● **Your objective**
Return the whole of the data exactly.

___ Source material

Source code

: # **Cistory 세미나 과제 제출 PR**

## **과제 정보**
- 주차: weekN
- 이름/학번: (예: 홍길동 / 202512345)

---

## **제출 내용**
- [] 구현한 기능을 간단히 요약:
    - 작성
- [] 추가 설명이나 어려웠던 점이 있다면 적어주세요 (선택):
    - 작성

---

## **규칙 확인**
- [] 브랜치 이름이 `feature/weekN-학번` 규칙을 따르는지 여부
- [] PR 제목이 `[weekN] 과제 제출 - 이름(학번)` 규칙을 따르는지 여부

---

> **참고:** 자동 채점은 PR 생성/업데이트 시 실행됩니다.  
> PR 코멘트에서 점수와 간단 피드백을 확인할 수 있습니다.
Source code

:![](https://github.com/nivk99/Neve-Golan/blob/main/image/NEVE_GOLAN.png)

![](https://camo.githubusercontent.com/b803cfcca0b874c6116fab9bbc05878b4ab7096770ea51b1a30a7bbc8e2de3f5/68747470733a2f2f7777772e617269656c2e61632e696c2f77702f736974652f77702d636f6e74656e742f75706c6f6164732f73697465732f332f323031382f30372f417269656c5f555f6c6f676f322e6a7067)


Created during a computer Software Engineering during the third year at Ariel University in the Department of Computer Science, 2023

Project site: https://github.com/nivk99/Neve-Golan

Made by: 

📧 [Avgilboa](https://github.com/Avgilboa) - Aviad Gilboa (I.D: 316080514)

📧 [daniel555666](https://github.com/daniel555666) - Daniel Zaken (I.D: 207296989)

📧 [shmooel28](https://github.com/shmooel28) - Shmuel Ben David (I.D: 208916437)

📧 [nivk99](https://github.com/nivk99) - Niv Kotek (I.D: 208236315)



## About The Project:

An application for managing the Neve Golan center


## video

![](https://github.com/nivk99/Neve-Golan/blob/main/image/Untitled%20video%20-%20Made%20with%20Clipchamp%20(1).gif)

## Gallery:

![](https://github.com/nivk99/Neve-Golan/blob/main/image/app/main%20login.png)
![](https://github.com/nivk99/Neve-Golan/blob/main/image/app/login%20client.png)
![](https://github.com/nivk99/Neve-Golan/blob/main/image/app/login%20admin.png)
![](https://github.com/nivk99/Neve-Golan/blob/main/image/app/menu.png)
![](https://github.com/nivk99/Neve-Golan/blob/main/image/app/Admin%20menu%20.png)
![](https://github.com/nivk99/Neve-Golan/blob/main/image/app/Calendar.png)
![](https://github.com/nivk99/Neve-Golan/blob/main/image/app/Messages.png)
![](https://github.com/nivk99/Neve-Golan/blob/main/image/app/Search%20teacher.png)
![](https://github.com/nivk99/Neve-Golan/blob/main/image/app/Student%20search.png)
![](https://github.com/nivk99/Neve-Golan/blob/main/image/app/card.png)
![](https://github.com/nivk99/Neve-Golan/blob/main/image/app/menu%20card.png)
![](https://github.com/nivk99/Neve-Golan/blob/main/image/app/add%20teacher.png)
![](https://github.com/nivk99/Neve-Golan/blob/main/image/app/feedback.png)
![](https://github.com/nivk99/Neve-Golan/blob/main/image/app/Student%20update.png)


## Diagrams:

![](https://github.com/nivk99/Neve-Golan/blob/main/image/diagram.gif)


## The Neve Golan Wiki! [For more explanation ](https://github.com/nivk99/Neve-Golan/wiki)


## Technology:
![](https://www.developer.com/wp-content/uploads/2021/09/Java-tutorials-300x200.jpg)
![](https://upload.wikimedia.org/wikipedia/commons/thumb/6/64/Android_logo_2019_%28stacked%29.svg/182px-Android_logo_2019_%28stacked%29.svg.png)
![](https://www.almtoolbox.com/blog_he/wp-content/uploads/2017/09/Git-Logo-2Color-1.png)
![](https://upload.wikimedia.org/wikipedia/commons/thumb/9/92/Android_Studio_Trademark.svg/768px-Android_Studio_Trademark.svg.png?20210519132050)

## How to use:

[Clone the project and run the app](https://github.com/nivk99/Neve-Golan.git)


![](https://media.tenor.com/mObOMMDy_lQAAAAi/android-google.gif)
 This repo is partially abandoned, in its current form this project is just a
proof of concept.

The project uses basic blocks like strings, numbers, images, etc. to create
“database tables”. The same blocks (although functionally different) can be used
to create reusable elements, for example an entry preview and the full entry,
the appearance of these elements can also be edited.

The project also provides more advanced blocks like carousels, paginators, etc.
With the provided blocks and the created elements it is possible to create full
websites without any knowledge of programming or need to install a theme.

______

● **Solution to this task**
Source code

: # **Cistory 세미나 과제 제출 PR**

## **과제 정보**
- 주차: weekN
- 이름/학번: (예: 홍길동 / 202512345)

---

## **제출 내용**
- [] 구현한 기능을 간단히 요약:
    - 작성
- [] 추가 설명이나 어려웠던 점이 있다면 적어주세요 (선택):
    - 작성

---

## **규칙 확인**
- [] 브랜치 이름이 `feature/weekN-학번` 규칙을 따르는지 여부
- [] PR 제목이 `[weekN] 과제 제출 - 이름(학번)` 규칙을 따르는지 여부

---

> **참고:** 자동 채점은 PR 생성/업데이트 시 실행됩니다.  
> PR 코멘트에서 점수와 간단 피드백을 확인할 수 있습니다.
Source code

:![](https://github.com/nivk99/Neve-Golan/blob/main/image/NEVE_GOLAN.png)

![](https://camo.githubusercontent.com/b803cfcca0b874c6116fab9bbc05878b4ab7096770ea51b1a30a7bbc8e2de3f5/68747470733a2f2f7777772e617269656c2e61632e696c2f77702f736974652f77702d636f6e74656e742f75706c6f6164732f73697465732f332f323031382f30372f417269656c5f555f6c6f676f322e6a7067)


Created during a computer Software Engineering during the third year at Ariel University in the Department of Computer Science, 2023

Project site: https://github.com/nivk99/Neve-Golan

Made by: 

📧 [Avgilboa](https://github.com/Avgilboa) - Aviad Gilboa (I.D: 316080514)

📧 [daniel555666](https://github.com/daniel555666) - Daniel Zaken (I.D: 207296989)

📧 [shmooel28](https://github.com/shmooel28) - Shmuel Ben David (I.D: 208916437)

📧 [nivk99](https://github.com/nivk99) - Niv Kotek (I.D: 208236315)



## About The Project:

An application for managing the Neve Golan center


## video

![](https://github.com/nivk99/Neve-Golan/blob/main/image/Untitled%20video%20-%20Made%20with%20Clipchamp%20(1).gif)

## Gallery:

![](https://github.com/nivk99/Neve-Golan/blob/main/image/app/main%20login.png)
![](https://github.com/nivk99/Neve-Golan/blob/main/image/app/login%20client.png)
![](https://github.com/nivk99/Neve-Golan/blob/main/image/app/login%20admin.png)
![](https://github.com/nivk99/Neve-Golan/blob/main/image/app/menu.png)
![](https://github.com/nivk99/Neve-Golan/blob/main/image/app/Admin%20menu%20.png)
![](https://github.com/nivk99/Neve-Golan/blob/main/image/app/Calendar.png)
![](https://github.com/nivk99/Neve-Golan/blob/main/image/app/Messages.png)
![](https://github.com/nivk99/Neve-Golan/blob/main/image/app/Search%20teacher.png)
![](https://github.com/nivk99/Neve-Golan/blob/main/image/app/Student%20search.png)
![](https://github.com/nivk99/Neve-Golan/blob/main/image/app/card.png)
![](https://github.com/nivk99/Neve-Golan/blob/main/image/app/menu%20card.png)
![](https://github.com/nivk99/Neve-Golan/blob/main/image/app/add%20teacher.png)
![](https://github.com/nivk99/Neve-Golan/blob/main/image/app/feedback.png)
![](https://github.com/nivk99/Neve-Golan/blob/main/image/app/Student%20update.png)


## Diagrams:

![](https://github.com/nivk99/Neve-Golan/blob/main/image/diagram.gif)


## The Neve Golan Wiki! [For more explanation ](https://github.com/nivk99/Neve-Golan/wiki)


## Technology:
![](https://www.developer.com/wp-content/uploads/2021/09/Java-tutorials-300x200.jpg)
![](https://upload.wikimedia.org/wikipedia/commons/thumb/6/64/Android_logo_2019_%28stacked%29.svg/182px-Android_logo_2019_%28stacked%29.svg.png)
![](https://www.almtoolbox.com/blog_he/wp-content/uploads/2017/09/Git-Logo-2Color-1.png)
![](https://upload.wikimedia.org/wikipedia/commons/thumb/9/92/Android_Studio_Trademark.svg/768px-Android_Studio_Trademark.svg.png?20210519132050)

## How to use:

[Clone the project and run the app](https://github.com/nivk99/Neve-Golan.git)


![](https://media.tenor.com/mObOMMDy_lQAAAAi/android-google.gif)
 This repo is partially abandoned, in its current form this project is just a
proof of concept.

The project uses basic blocks like strings, numbers, images, etc. to create
“database tables”. The same blocks (although functionally different) can be used
to create reusable elements, for example an entry preview and the full entry,
the appearance of these elements can also be edited.

The project also provides more advanced blocks like carousels, paginators, etc.
With the provided blocks and the created elements it is possible to create full
websites without any knowledge of programming or need to install a theme.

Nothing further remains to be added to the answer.